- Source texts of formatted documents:
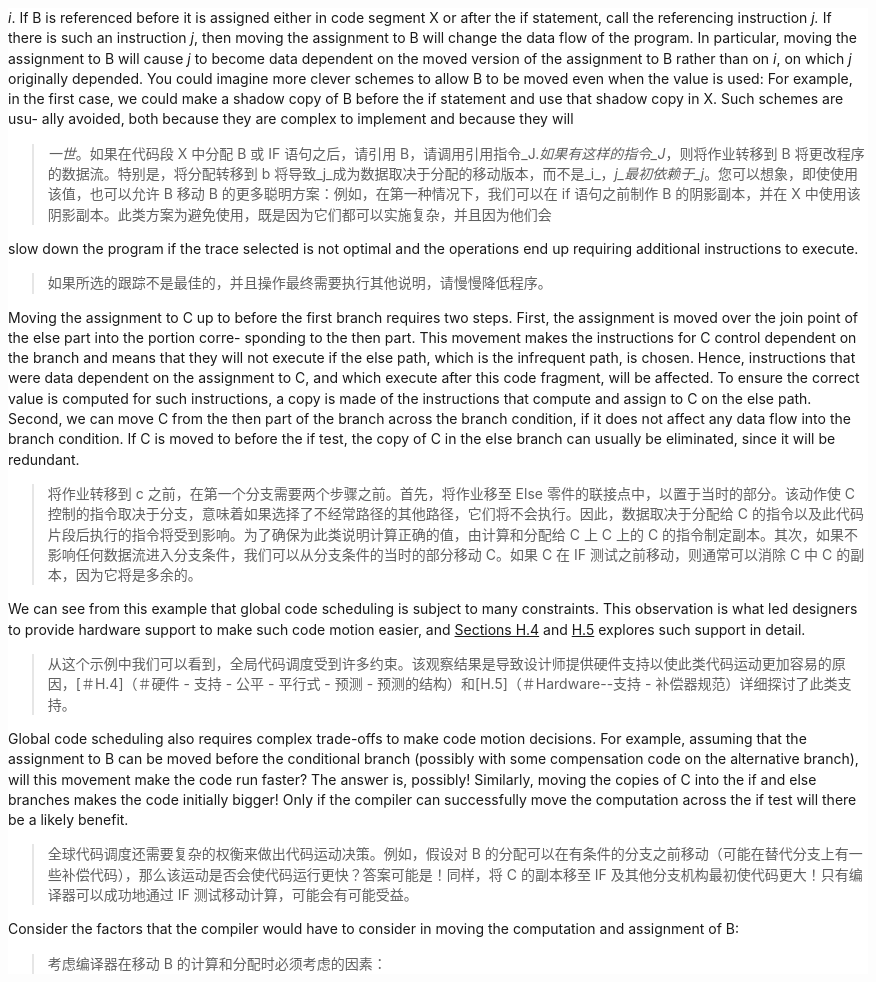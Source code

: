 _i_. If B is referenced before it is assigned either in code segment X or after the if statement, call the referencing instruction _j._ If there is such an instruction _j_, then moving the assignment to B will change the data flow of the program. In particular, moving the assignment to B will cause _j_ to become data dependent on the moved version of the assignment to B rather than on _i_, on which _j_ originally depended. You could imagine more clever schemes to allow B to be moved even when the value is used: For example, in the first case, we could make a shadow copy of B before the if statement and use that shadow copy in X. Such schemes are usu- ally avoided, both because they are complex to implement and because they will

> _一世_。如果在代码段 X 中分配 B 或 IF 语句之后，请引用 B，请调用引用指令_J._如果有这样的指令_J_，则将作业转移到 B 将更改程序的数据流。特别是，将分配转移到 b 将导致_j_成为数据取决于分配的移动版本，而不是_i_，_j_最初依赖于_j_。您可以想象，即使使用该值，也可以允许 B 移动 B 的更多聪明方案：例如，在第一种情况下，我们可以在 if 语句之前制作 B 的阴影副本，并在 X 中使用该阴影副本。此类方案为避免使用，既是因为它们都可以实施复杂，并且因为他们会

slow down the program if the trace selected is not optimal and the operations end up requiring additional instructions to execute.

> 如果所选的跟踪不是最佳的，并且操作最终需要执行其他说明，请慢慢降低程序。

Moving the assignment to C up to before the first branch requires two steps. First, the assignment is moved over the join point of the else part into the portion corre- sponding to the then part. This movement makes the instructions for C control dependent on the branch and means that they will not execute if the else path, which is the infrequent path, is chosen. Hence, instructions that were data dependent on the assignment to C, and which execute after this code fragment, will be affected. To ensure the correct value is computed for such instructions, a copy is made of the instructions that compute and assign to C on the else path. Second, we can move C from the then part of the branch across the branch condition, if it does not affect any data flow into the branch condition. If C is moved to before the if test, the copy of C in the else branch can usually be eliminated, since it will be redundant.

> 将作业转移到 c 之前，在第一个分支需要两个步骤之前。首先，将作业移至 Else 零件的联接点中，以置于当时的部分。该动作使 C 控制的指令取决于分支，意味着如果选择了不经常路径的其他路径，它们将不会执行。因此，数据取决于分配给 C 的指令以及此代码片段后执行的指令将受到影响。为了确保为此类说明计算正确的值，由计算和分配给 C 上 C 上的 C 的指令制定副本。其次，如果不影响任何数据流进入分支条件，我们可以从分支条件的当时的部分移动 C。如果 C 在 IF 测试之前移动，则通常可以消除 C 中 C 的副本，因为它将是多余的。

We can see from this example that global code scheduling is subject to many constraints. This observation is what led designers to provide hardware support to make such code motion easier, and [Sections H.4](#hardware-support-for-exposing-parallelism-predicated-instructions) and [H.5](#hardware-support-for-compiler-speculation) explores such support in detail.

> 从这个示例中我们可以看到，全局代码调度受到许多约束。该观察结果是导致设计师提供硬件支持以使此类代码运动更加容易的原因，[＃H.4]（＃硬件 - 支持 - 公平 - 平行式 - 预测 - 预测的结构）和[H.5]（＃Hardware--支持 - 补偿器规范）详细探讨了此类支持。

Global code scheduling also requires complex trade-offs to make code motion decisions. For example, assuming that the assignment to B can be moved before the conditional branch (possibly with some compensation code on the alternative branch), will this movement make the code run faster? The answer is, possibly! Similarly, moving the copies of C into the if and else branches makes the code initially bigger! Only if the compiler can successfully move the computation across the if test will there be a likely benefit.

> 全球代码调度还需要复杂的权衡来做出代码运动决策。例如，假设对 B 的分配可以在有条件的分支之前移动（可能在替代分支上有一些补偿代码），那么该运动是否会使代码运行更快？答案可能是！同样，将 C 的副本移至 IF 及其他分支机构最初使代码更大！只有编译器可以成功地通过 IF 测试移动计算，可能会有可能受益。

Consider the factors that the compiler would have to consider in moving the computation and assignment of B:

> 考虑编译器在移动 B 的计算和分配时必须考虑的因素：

- Task statement: Above are the records; from them, give again exactly the lines from the one containing "We can see from" through the one containing "Global code scheduling also", both included.

- Reply:
We can see from this example that global code scheduling is subject to many constraints. This observation is what led designers to provide hardware support to make such code motion easier, and [Sections H.4](#hardware-support-for-exposing-parallelism-predicated-instructions) and [H.5](#hardware-support-for-compiler-speculation) explores such support in detail.

> 从这个示例中我们可以看到，全局代码调度受到许多约束。该观察结果是导致设计师提供硬件支持以使此类代码运动更加容易的原因，[＃H.4]（＃硬件 - 支持 - 公平 - 平行式 - 预测 - 预测的结构）和[H.5]（＃Hardware--支持 - 补偿器规范）详细探讨了此类支持。

Global code scheduling also requires complex trade-offs to make code motion decisions. For example, assuming that the assignment to B can be moved before the conditional branch (possibly with some compensation code on the alternative branch), will this movement make the code run faster? The answer is, possibly! Similarly, moving the copies of C into the if and else branches makes the code initially bigger! Only if the compiler can successfully move the computation across the if test will there be a likely benefit.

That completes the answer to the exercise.